The environmental cost
But this techno-optimistic view is missing something. When we think about the hyper-connectivity and the exponential growth of data transmission and processing that this vision promotes, it is difficult to see the material impact that this entails.
On the one hand, the impact on different geographical scales (far from the points where these technologies are implemented and benefit from them) and on the other hand, in different temporalities (for example, future generations).
The issue of energy and emissions is central in this regard. The growing implementation of new technologies goes hand in hand with an increase in total energy consumption.
Climate emergency and energy crisis
It is urgent to take into account the energy consumption involved in maintaining the necessary infrastructure of telecommunications networks and data centres operational and serving an increasingly exacerbated consumption. This is even more important in a climate emergency context, when we are immersed in a convulsive energy market and with an increasingly conflictive energy geopolitics.
From the technology sector, trust is placed in new energy efficiency techniques to reduce consumption even though the demand for data increases. It remains to be seen whether these techniques will be able to offset the expected increase in demand. But the impact is not reduced to a purely energy issue or direct emissions of greenhouse gases.
More and more base stations, more antennas and more data processing equipment are going to be needed. In addition, the applications that guide the development of these technologies promote the acquisition of new user devices, such as mobile phones compatible with new generations of networks, virtual reality glasses, brain-machine interfaces and haptic extensions, among others.
Manufacturing all these new infrastructures implies greater pressure in the extraction of materials, including rare earths and other minerals, more production, more transport and a greater number of wastes for which recycling is complicated. In addition to the geopolitical consequences, local conflicts and unequal distribution of wealth and the costs that this entails.
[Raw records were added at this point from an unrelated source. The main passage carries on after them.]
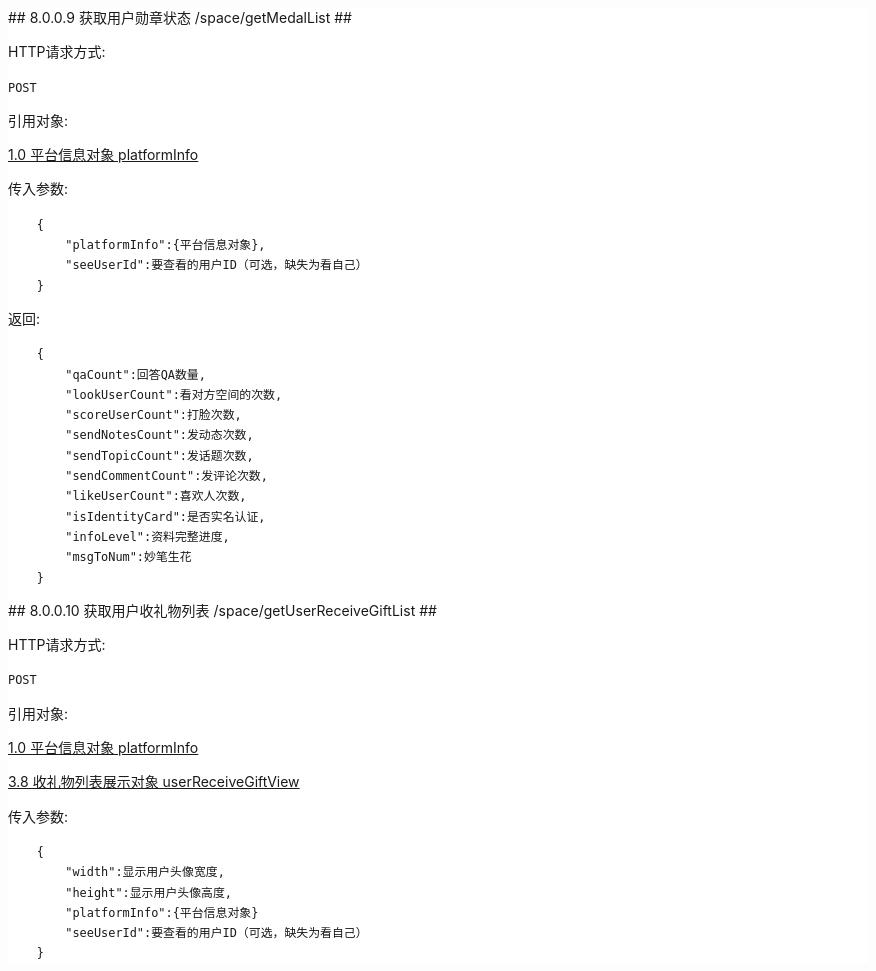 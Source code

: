 <div class="section" id="getMedalList">
## 8.0.0.9 获取用户勋章状态 /space/getMedalList ##

 HTTP请求方式:

    POST


 引用对象:

 [1.0 平台信息对象 platformInfo](./Object.html#platformInfo)

 

 传入参数:
    	
    	{
			"platformInfo":{平台信息对象},
			"seeUserId":要查看的用户ID（可选，缺失为看自己）
		}

 返回:

		{
			"qaCount":回答QA数量,
			"lookUserCount":看对方空间的次数,
			"scoreUserCount":打脸次数,
			"sendNotesCount":发动态次数,
			"sendTopicCount":发话题次数,
        	"sendCommentCount":发评论次数,
			"likeUserCount":喜欢人次数,
			"isIdentityCard":是否实名认证,
			"infoLevel":资料完整进度,
			"msgToNum":妙笔生花
		}

<div class="section" id="getUserReceiveGiftList">
## 8.0.0.10 获取用户收礼物列表 /space/getUserReceiveGiftList ##

 HTTP请求方式:

    POST


 引用对象:

 [1.0 平台信息对象 platformInfo](./Object.html#platformInfo)

 [3.8  收礼物列表展示对象 userReceiveGiftView](./Object.html#userReceiveGiftView)

 

 传入参数:
    	
    	{
			"width":显示用户头像宽度,
			"height":显示用户头像高度,
			"platformInfo":{平台信息对象}
			"seeUserId":要查看的用户ID（可选，缺失为看自己）
		}
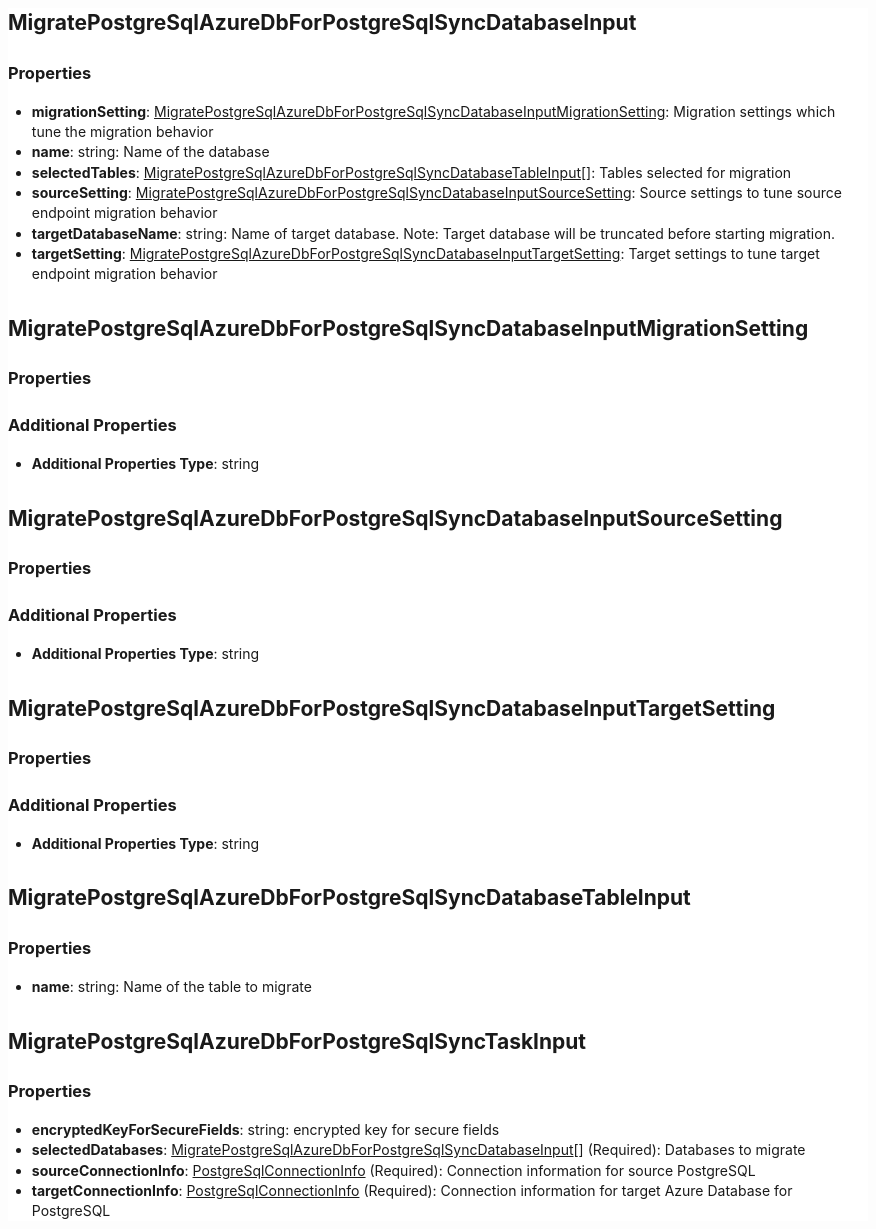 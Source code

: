 
## MigratePostgreSqlAzureDbForPostgreSqlSyncDatabaseInput
### Properties
* **migrationSetting**: [MigratePostgreSqlAzureDbForPostgreSqlSyncDatabaseInputMigrationSetting](#migratepostgresqlazuredbforpostgresqlsyncdatabaseinputmigrationsetting): Migration settings which tune the migration behavior
* **name**: string: Name of the database
* **selectedTables**: [MigratePostgreSqlAzureDbForPostgreSqlSyncDatabaseTableInput](#migratepostgresqlazuredbforpostgresqlsyncdatabasetableinput)[]: Tables selected for migration
* **sourceSetting**: [MigratePostgreSqlAzureDbForPostgreSqlSyncDatabaseInputSourceSetting](#migratepostgresqlazuredbforpostgresqlsyncdatabaseinputsourcesetting): Source settings to tune source endpoint migration behavior
* **targetDatabaseName**: string: Name of target database. Note: Target database will be truncated before starting migration.
* **targetSetting**: [MigratePostgreSqlAzureDbForPostgreSqlSyncDatabaseInputTargetSetting](#migratepostgresqlazuredbforpostgresqlsyncdatabaseinputtargetsetting): Target settings to tune target endpoint migration behavior

## MigratePostgreSqlAzureDbForPostgreSqlSyncDatabaseInputMigrationSetting
### Properties
### Additional Properties
* **Additional Properties Type**: string

## MigratePostgreSqlAzureDbForPostgreSqlSyncDatabaseInputSourceSetting
### Properties
### Additional Properties
* **Additional Properties Type**: string

## MigratePostgreSqlAzureDbForPostgreSqlSyncDatabaseInputTargetSetting
### Properties
### Additional Properties
* **Additional Properties Type**: string

## MigratePostgreSqlAzureDbForPostgreSqlSyncDatabaseTableInput
### Properties
* **name**: string: Name of the table to migrate

## MigratePostgreSqlAzureDbForPostgreSqlSyncTaskInput
### Properties
* **encryptedKeyForSecureFields**: string: encrypted key for secure fields
* **selectedDatabases**: [MigratePostgreSqlAzureDbForPostgreSqlSyncDatabaseInput](#migratepostgresqlazuredbforpostgresqlsyncdatabaseinput)[] (Required): Databases to migrate
* **sourceConnectionInfo**: [PostgreSqlConnectionInfo](#postgresqlconnectioninfo) (Required): Connection information for source PostgreSQL
* **targetConnectionInfo**: [PostgreSqlConnectionInfo](#postgresqlconnectioninfo) (Required): Connection information for target Azure Database for PostgreSQL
The necessary democratic debate
Given the fragile global socio-ecological situation, about to exceed or having already exceeded some of the planetary limits, we need to critically rethink the need for unlimited growth in data consumption.
Can we, as a society, think of alternatives to the demand for more (digital) connection and (data) speed? Perhaps we can start by closing the digital gap, without creating new demands that imply ever greater consumption and higher speed.
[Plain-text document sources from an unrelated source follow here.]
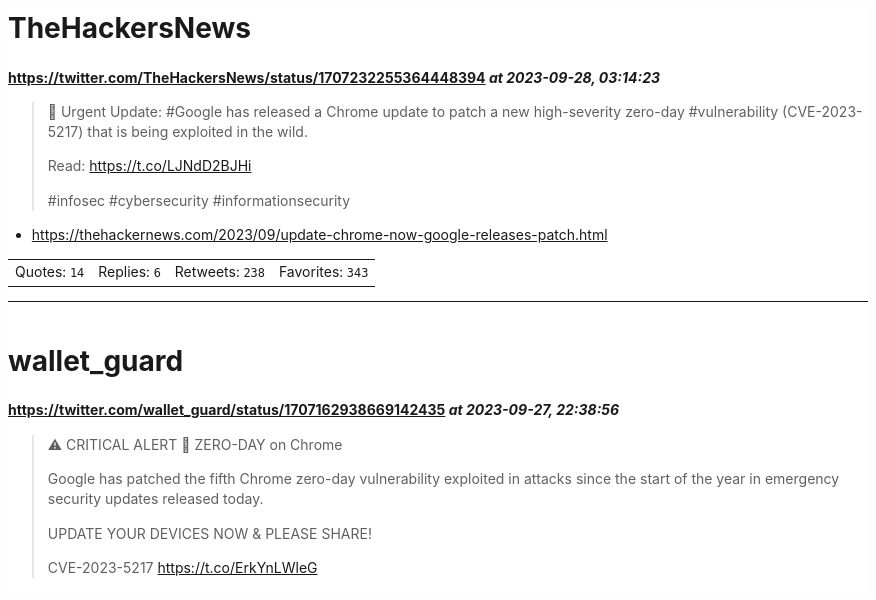 
# TheHackersNews
**https://twitter.com/TheHackersNews/status/1707232255364448394 _at 2023-09-28, 03:14:23_**
<blockquote>
🚨 Urgent Update: #Google has released a Chrome update to patch a new high-severity zero-day #vulnerability (CVE-2023-5217) that is being exploited in the wild.

Read: https://t.co/LJNdD2BJHi

#infosec #cybersecurity #informationsecurity
</blockquote>

* https://thehackernews.com/2023/09/update-chrome-now-google-releases-patch.html

<table><tr>
<td>Quotes: <code>14</code></td>
<td>Replies: <code>6</code></td>
<td>Retweets: <code>238</code></td>
<td>Favorites: <code>343</code></td>
</tr></table>

---

# wallet_guard
**https://twitter.com/wallet_guard/status/1707162938669142435 _at 2023-09-27, 22:38:56_**
<blockquote>
⚠️ CRITICAL ALERT
🚨 ZERO-DAY on Chrome

Google has patched the fifth Chrome zero-day vulnerability exploited in attacks since the start of the year in emergency security updates released today.

UPDATE YOUR DEVICES NOW &amp; PLEASE SHARE!

CVE-2023-5217 https://t.co/ErkYnLWleG
</blockquote>

<table><tr> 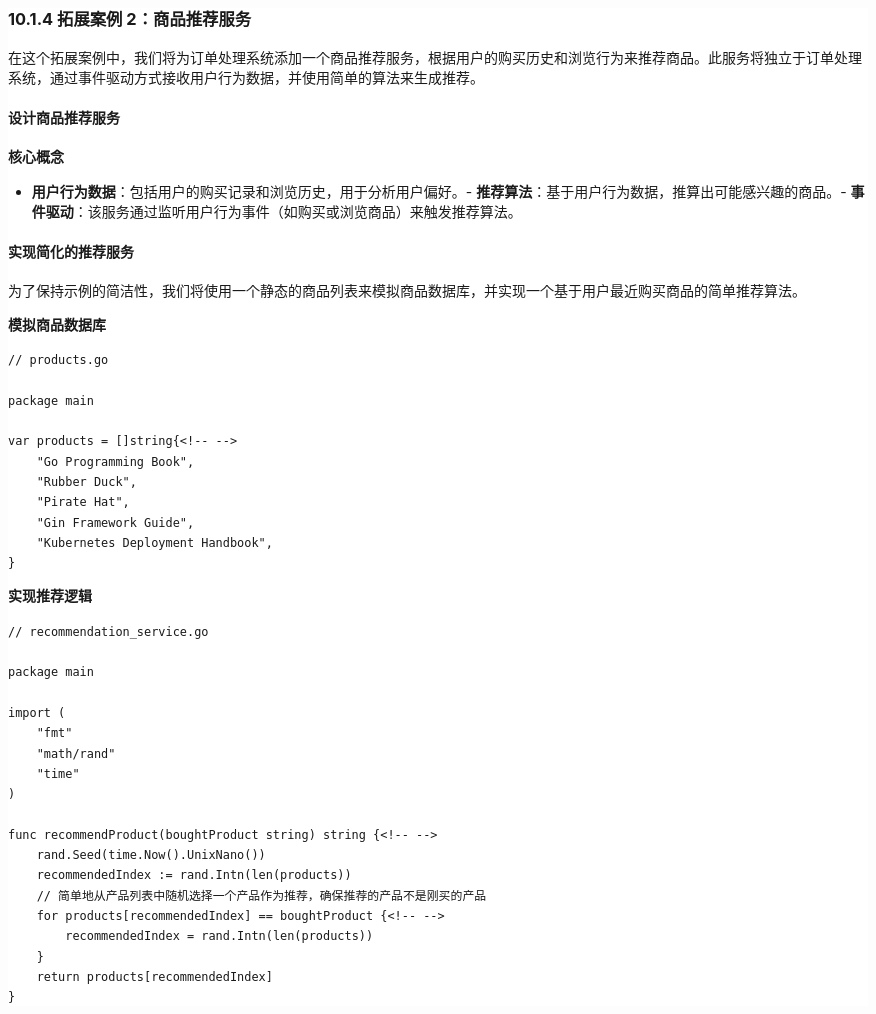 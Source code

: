 ### 10.1.4 拓展案例 2：商品推荐服务

在这个拓展案例中，我们将为订单处理系统添加一个商品推荐服务，根据用户的购买历史和浏览行为来推荐商品。此服务将独立于订单处理系统，通过事件驱动方式接收用户行为数据，并使用简单的算法来生成推荐。

#### 设计商品推荐服务

**核心概念**
- **用户行为数据**：包括用户的购买记录和浏览历史，用于分析用户偏好。- **推荐算法**：基于用户行为数据，推算出可能感兴趣的商品。- **事件驱动**：该服务通过监听用户行为事件（如购买或浏览商品）来触发推荐算法。
#### 实现简化的推荐服务

为了保持示例的简洁性，我们将使用一个静态的商品列表来模拟商品数据库，并实现一个基于用户最近购买商品的简单推荐算法。

**模拟商品数据库**

```
// products.go

package main

var products = []string{<!-- -->
    "Go Programming Book",
    "Rubber Duck",
    "Pirate Hat",
    "Gin Framework Guide",
    "Kubernetes Deployment Handbook",
}

```

**实现推荐逻辑**

```
// recommendation_service.go

package main

import (
    "fmt"
    "math/rand"
    "time"
)

func recommendProduct(boughtProduct string) string {<!-- -->
    rand.Seed(time.Now().UnixNano())
    recommendedIndex := rand.Intn(len(products))
    // 简单地从产品列表中随机选择一个产品作为推荐，确保推荐的产品不是刚买的产品
    for products[recommendedIndex] == boughtProduct {<!-- -->
        recommendedIndex = rand.Intn(len(products))
    }
    return products[recommendedIndex]
}

```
Obviously, this requires a democratic debate that is not dominated by the impositions of the market. In turn, in the face of the most techno-optimistic discourses, it is necessary to evaluate the impact of the technological solutions themselves focused on mitigating environmental crises, taking into account the increase in demand for data and the need for equipment and new digital infrastructures that requires its implementation.
We need to start considering digital equipment and infrastructure as a scarce commodity, with significant material and energy implications.
To alleviate the increasing pressure in the extraction, production, distribution of materials and equipment, as well as in the management of technological waste, it is necessary to reduce planned obsolescence, increase hardware modularity and extensibility, as well as future-proof design.
These directions of change are not only technological, but involve political and social interventions. It is important to democratise the debates on digitisation, and specifically on 5G/6G, to prevent technological development from being dictated only by market logic.
It is the task of civil society, academia and citizens in general to imagine other possible futures that do not go through the imperative of unlimited growth of digital consumption.